During inference, an AI model's parameters are stored in GPU memory. LLMs might require multiple GPU memory units to accommodate their entire neural network structure. In such cases, it is necessary to interconnect the GPUs using NVLink technology to effectively support the model's operations and ensure seamless communication between the GPUs. Therefore, the size of the LLM model required by an enterprise determines both the number of GPUs that are required and the nature of their interconnection.

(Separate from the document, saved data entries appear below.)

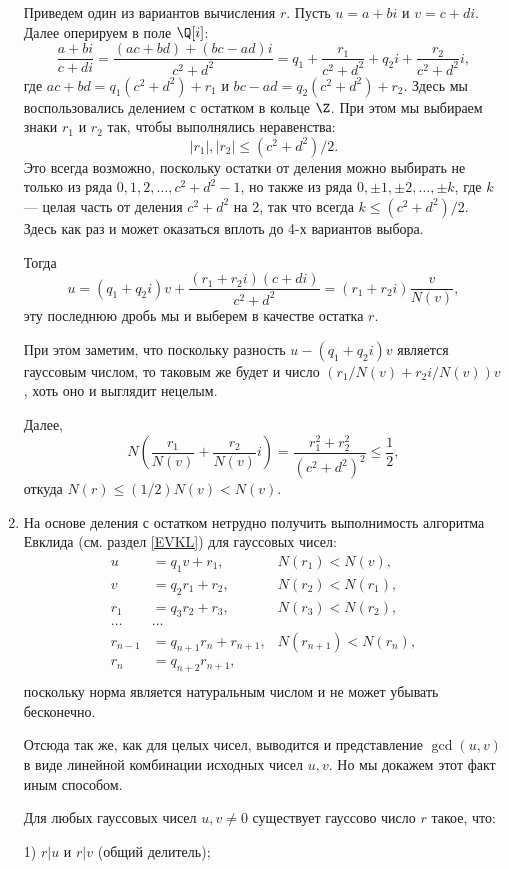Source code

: \begin{enumerate}
Приведем один из вариантов вычисления $r$. Пусть $u=a+bi$ и $v=c+di$. Далее оперируем в поле $\Q[i]$:
$$
\frac{a+bi}{c+di}=\frac{(ac+bd)+(bc-ad)i}{c^2+d^2}=q_1+\frac{r_1}{c^2+d^2}+q_2i+\frac{r_2}{c^2+d^2}i,
$$
где $ac+bd=q_1(c^2+d^2)+r_1$ и $bc-ad=q_2(c^2+d^2)+r_2$. Здесь мы воспользовались делением с остатком в кольце $\Z$. При этом мы выбираем знаки $r_1$ и $r_2$ так, чтобы выполнялись неравенства:
$$
|r_1|,|r_2|\le (c^2+d^2)/2.
$$
Это всегда возможно, поскольку остатки от деления можно выбирать не только из ряда $0,1,2,\dots,c^2+d^2-1$, но также из ряда
$0,\pm 1,\pm 2,\dots,\pm k$, где $k$ --- целая часть от деления $c^2+d^2$ на 2, так что всегда $k\le(c^2+d^2)/2$. Здесь как раз и может оказаться вплоть до 4-х вариантов выбора.

Тогда
$$
u=(q_1+q_2i)v+\frac{(r_1+r_2i)(c+di)}{c^2+d^2}=(r_1+r_2i)\frac{v}{N(v)},
$$
эту последнюю дробь мы и выберем в качестве остатка $r$.

При этом заметим, что поскольку разность $u-(q_1+q_2i)v$ является гауссовым числом, то таковым же будет и число $(r_1/N(v)+r_2i/N(v))v$, хоть оно и выглядит нецелым.

Далее,
$$
N\left(\frac{r_1}{N(v)}+\frac{r_2}{N(v)}i\right)=\frac{r_1^2+r_2^2}{(c^2+d^2)^2}\le \frac 12,
$$
откуда $N(r)\le (1/2)N(v)<N(v)$.

\item На основе деления с остатком нетрудно получить выполнимость алгоритма Евклида (см. раздел \ref{EVKL}) для гауссовых чисел:
\begin{align*}
u & = q_1v + r_1, &  N(r_1)<N(v),\\
v & = q_2r_1 + r_2, &  N(r_2)<N(r_1),\\
r_1 & = q_3r_2 + r_3, &  N(r_3)<N(r_2),\\
\dots & \dots & \\
r_{n-1} & = q_{n+1}r_n + r_{n+1}, &  N(r_{n+1})<N(r_n),\\
r_{n} & = q_{n+2}r_{n+1}, & \\
\end{align*}
поскольку норма является натуральным числом и не может убывать бесконечно.

Отсюда так же, как для целых чисел, выводится и представление $\gcd(u,v)$ в виде линейной комбинации исходных чисел $u,v$. Но мы докажем этот факт иным способом.
\begin{lem}\label{NOD}
Для любых гауссовых чисел $u,v\ne 0$ существует гауссово число $r$ такое, что:

\textup{1)} $r|u$ и $r|v$ (общий делитель);


\end{lem}
\end{enumerate}

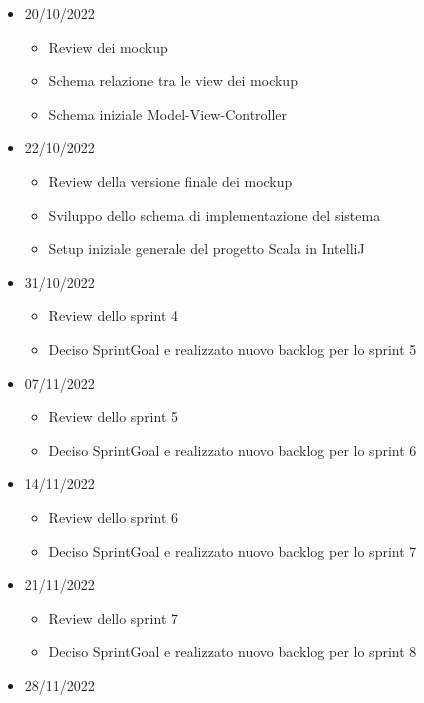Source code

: \begin{itemize}
\begin{itemize}
        \end{itemize}
    \item 20/10/2022
        \begin{itemize}
            \item Review dei mockup
            \item Schema relazione tra le view dei mockup
            \item Schema iniziale Model-View-Controller
        \end{itemize}
    \item 22/10/2022
        \begin{itemize}
            \item Review della versione finale dei mockup
            \item Sviluppo dello schema di implementazione del sistema
            \item Setup iniziale generale del progetto Scala in IntelliJ
        \end{itemize}
    \item 31/10/2022
        \begin{itemize}
            \item Review dello sprint 4
            \item Deciso SprintGoal e realizzato nuovo backlog per lo sprint 5
        \end{itemize}
    \item 07/11/2022
        \begin{itemize}
            \item Review dello sprint 5
            \item Deciso SprintGoal e realizzato nuovo backlog per lo sprint 6
        \end{itemize}
    \item 14/11/2022
        \begin{itemize}
            \item Review dello sprint 6
            \item Deciso SprintGoal e realizzato nuovo backlog per lo sprint 7
        \end{itemize}
    \item 21/11/2022
        \begin{itemize}
            \item Review dello sprint 7
            \item Deciso SprintGoal e realizzato nuovo backlog per lo sprint 8
        \end{itemize}
    \item 28/11/2022

\end{itemize}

As a result, the choice of PowerEdge server model for the inference infrastructure is contingent on the dimensions of the LLM models.

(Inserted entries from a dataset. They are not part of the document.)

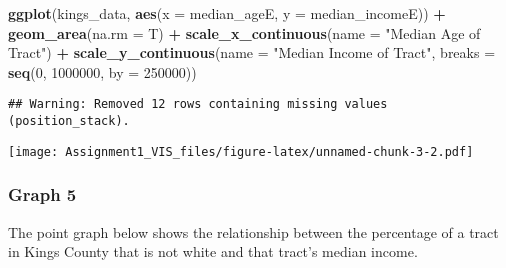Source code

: \documentclass[
]{article}
\newenvironment{Shaded}{\begin{snugshade}}{\end{snugshade}}
\newcommand{\DataTypeTok}[1]{\textcolor[rgb]{0.13,0.29,0.53}{#1}}
\newcommand{\DecValTok}[1]{\textcolor[rgb]{0.00,0.00,0.81}{#1}}
\newcommand{\KeywordTok}[1]{\textcolor[rgb]{0.13,0.29,0.53}{\textbf{#1}}}
\newcommand{\NormalTok}[1]{#1}
\newcommand{\OperatorTok}[1]{\textcolor[rgb]{0.81,0.36,0.00}{\textbf{#1}}}
\newcommand{\StringTok}[1]{\textcolor[rgb]{0.31,0.60,0.02}{#1}}
\begin{document}
\begin{Shaded}
\begin{Highlighting}[]
\KeywordTok{ggplot}\NormalTok{(kings_data,}
       \KeywordTok{aes}\NormalTok{(}\DataTypeTok{x =}\NormalTok{ median_ageE,}
           \DataTypeTok{y =}\NormalTok{ median_incomeE)) }\OperatorTok{+}
\StringTok{  }\KeywordTok{geom_area}\NormalTok{(}\DataTypeTok{na.rm =}\NormalTok{ T) }\OperatorTok{+}
\StringTok{  }\KeywordTok{scale_x_continuous}\NormalTok{(}\DataTypeTok{name =} \StringTok{"Median Age of Tract"}\NormalTok{) }\OperatorTok{+}
\StringTok{  }\KeywordTok{scale_y_continuous}\NormalTok{(}\DataTypeTok{name =} \StringTok{"Median Income of Tract"}\NormalTok{,}
                     \DataTypeTok{breaks =} \KeywordTok{seq}\NormalTok{(}\DecValTok{0}\NormalTok{, }\DecValTok{1000000}\NormalTok{, }\DataTypeTok{by =} \DecValTok{250000}\NormalTok{))}
\end{Highlighting}
\end{Shaded}

\begin{verbatim}
## Warning: Removed 12 rows containing missing values (position_stack).
\end{verbatim}

\texttt{[image: Assignment1\_VIS\_files/figure-latex/unnamed-chunk-3-2.pdf]}

\hypertarget{graph-5}{%
\subsubsection{Graph 5}\label{graph-5}}

The point graph below shows the relationship between the percentage of a
tract in Kings County that is not white and that tract's median income.
\end{document}
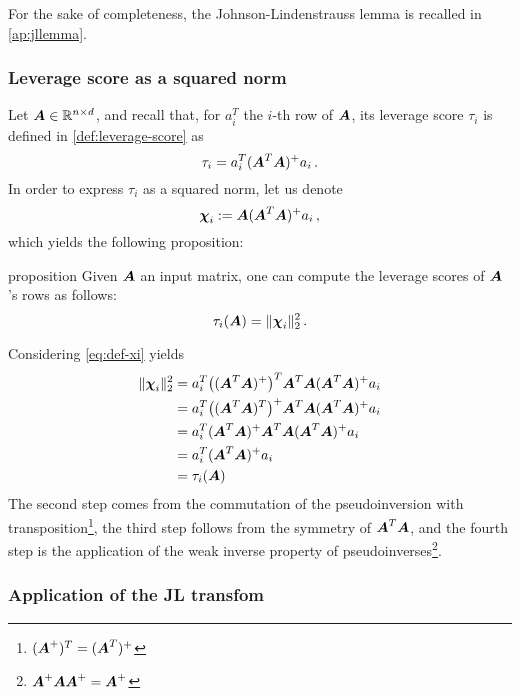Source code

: For the sake of completeness, the Johnson-Lindenstrauss lemma is recalled in
\autoref{ap:jllemma}.

\subsubsection{Leverage score as a squared norm}

Let $\boldsymbol A \in \mathbb R^{n \times d}$, and recall that, for $a_i^T$ the $i$-th row
of $\boldsymbol A$, its leverage score $\tau_i$ is defined in \autoref{def:leverage-score}
as
$$
    \tau_i = a_i^T(\boldsymbol A^T\boldsymbol A)^+a_i \, .
$$
In order to express $\tau_i$ as a squared norm, let us denote
\begin{equation}\label{eq:def-xi}
    \boldsymbol {\chi}_i := \boldsymbol A(\boldsymbol A^T\boldsymbol A)^+ a_i \, ,
\end{equation}
which yields the following proposition:
\begin{theoremEnd}{proposition}\label{prop:lv-as-norm}
    Given $\boldsymbol A$ an input matrix, one can compute the leverage scores of $\boldsymbol A$'s rows
    as follows:
    $$
        \tau_i(\boldsymbol A) = \|\boldsymbol {\chi}_i \|_2^2 \, .
    $$
\end{theoremEnd}

\begin{proofEnd}
   Considering \autoref{eq:def-xi} yields
   \begin{equation*}
    \begin{aligned}
        \|\boldsymbol {\chi}_i \|_2^2
            & = a_i^T \big((\boldsymbol A^T\boldsymbol A)^+\big)^T \boldsymbol A^T\boldsymbol A (\boldsymbol A^T\boldsymbol A)^+ a_i \\
            & = a_i^T \big((\boldsymbol A^T\boldsymbol A)^T\big)^+ \boldsymbol A^T\boldsymbol A (\boldsymbol A^T\boldsymbol A)^+ a_i \\
            & = a_i^T (\boldsymbol A^T\boldsymbol A)^+ \boldsymbol A^T\boldsymbol A (\boldsymbol A^T\boldsymbol A)^+ a_i \\
            & = a_i^T (\boldsymbol A^T\boldsymbol A)^+ a_i \\
            & = \tau_i(\boldsymbol A)
    \end{aligned}
   \end{equation*}
The second step comes from the commutation of the pseudoinversion with
transposition\footnote{$(\boldsymbol A^+)^T = (\boldsymbol A^T)^+$}, the third step follows
from the symmetry of $\boldsymbol A^T\boldsymbol A$, and the fourth step is the application of the
weak inverse property of pseudoinverses\footnote{$\boldsymbol A^+\boldsymbol A\boldsymbol A^+ = \boldsymbol A^+$}.
\end{proofEnd}


\subsubsection{Application of the JL transfom}

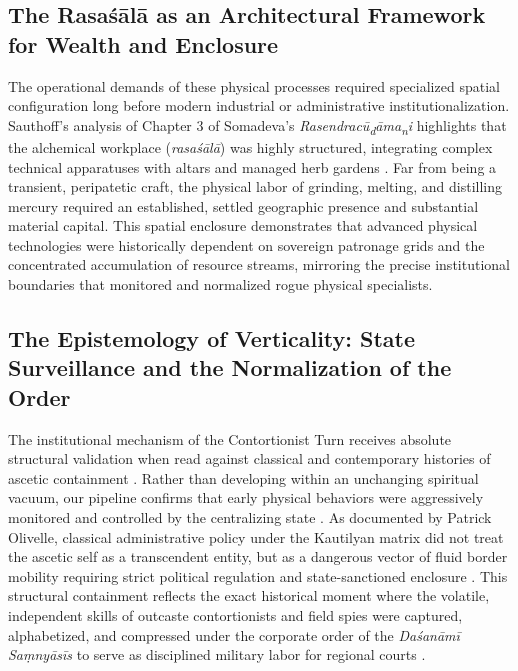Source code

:\documentclass[11pt,twoside,letterpaper]{article}
\begin{document}
\subsection{The Rasa\'s\={a}l\={a} as an Architectural Framework for Wealth and Enclosure}
The operational demands of these physical processes required specialized spatial configuration long before modern industrial or administrative institutionalization. Sauthoff’s analysis of Chapter 3 of Somadeva’s \textit{Rasendrac\={u}\textsubscript{d}\={a}ma\textsubscript{n}i} highlights that the alchemical workplace (\textit{rasa\'s\={a}l\={a}}) was highly structured, integrating complex technical apparatuses with altars and managed herb gardens \cite{Wujastyk2025}. Far from being a transient, peripatetic craft, the physical labor of grinding, melting, and distilling mercury required an established, settled geographic presence and substantial material capital. This spatial enclosure demonstrates that advanced physical technologies were historically dependent on sovereign patronage grids and the concentrated accumulation of resource streams, mirroring the precise institutional boundaries that monitored and normalized rogue physical specialists.


\subsection{The Epistemology of Verticality: State Surveillance and the Normalization of the Order}

The institutional mechanism of the Contortionist Turn receives absolute structural validation when read against classical and contemporary histories of ascetic containment \cite{Clark2006, Olivelle1987}. Rather than developing within an unchanging spiritual vacuum, our pipeline confirms that early physical behaviors were aggressively monitored and controlled by the centralizing state \cite{Olivelle1987, Olivelle2011}. As documented by Patrick Olivelle, classical administrative policy under the Kautilyan matrix did not treat the ascetic self as a transcendent entity, but as a dangerous vector of fluid border mobility requiring strict political regulation and state-sanctioned enclosure \cite{Olivelle1987, Olivelle2011}. This structural containment reflects the exact historical moment where the volatile, independent skills of outcaste contortionists and field spies were captured, alphabetized, and compressed under the corporate order of the \textit{Daśanāmī Saṃnyāsīs} to serve as disciplined military labor for regional courts \cite{Clark2006, Clark2018}.
\end{document}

For models with memory footprints under 160 GB, we recommend using the PowerEdge R760xa server for inference. Most models fall within this category. Notable examples include Llama 2 7B and 13B.
If your model's memory footprint falls between 160GB and 320GB, we recommend the PowerEdge XE8640. The XE8640 features four fully connected GPUs with NVLInk, enabling models to leverage this capability for enhanced performance. While there are no widely recognized community models in this range, customers have the option to deploy their own custom models.
For models with memory footprints exceeding 320 GB, we recommend the PowerEdge XE9860. Models such as Llama 2 70 B and BLOOM 175 B are examples that fall into this category. The following table summarizes examples of LLM models that can be deployed in the PowerEdge servers.
Table 3. Example models supported in PowerEdge servers:
Model characteristics | PowerEdge R760xa with NVIDIA H100 PCIe using NVLink Bridge | PowerEdge XE8640 with NVIDIA H100 SXM | PowerEdge XE9680 with NVIDIA H100 SXM |
Total memory available | 320 GB | 320 GB | 640 GB |
Maximum memory footprint of a model that can run | 160 GB | 320 GB | 640 GB |
Example open-source LLMs | NeMo GPT 345M, 1.3B, 2B, 5B and 20B Llama 2 7B and 13B | NeMo GPT 345M, 1.3 B, 2B, 5B and 20B Llama 2 7 B and 13 B | NeMo GPT 345M, 1.3B, 2B, 5B and 20B Llama 2 7B and 13B Llama 2 70 B (available for 8 GPUs) and BLOOM 175B |
A single LLM model can support a specific number of concurrent users. Beyond this threshold, the model's latency becomes prohibitively high for practical use. To accommodate a substantial volume of concurrent user requests, enterprises might find it necessary to deploy multiple instances of the same model. This consideration drives the requirement for a specific number of servers to host the LLM model in alignment with the specific use case. For more information, see Sizing guidelines.
For more information about generative AI models that were validated as part of this design, see Table 10.
Note: The preceding table does not consider where a model can span multiple nodes (multiple servers) and if the nodes are interconnected with a high-speed network like InfiniBand.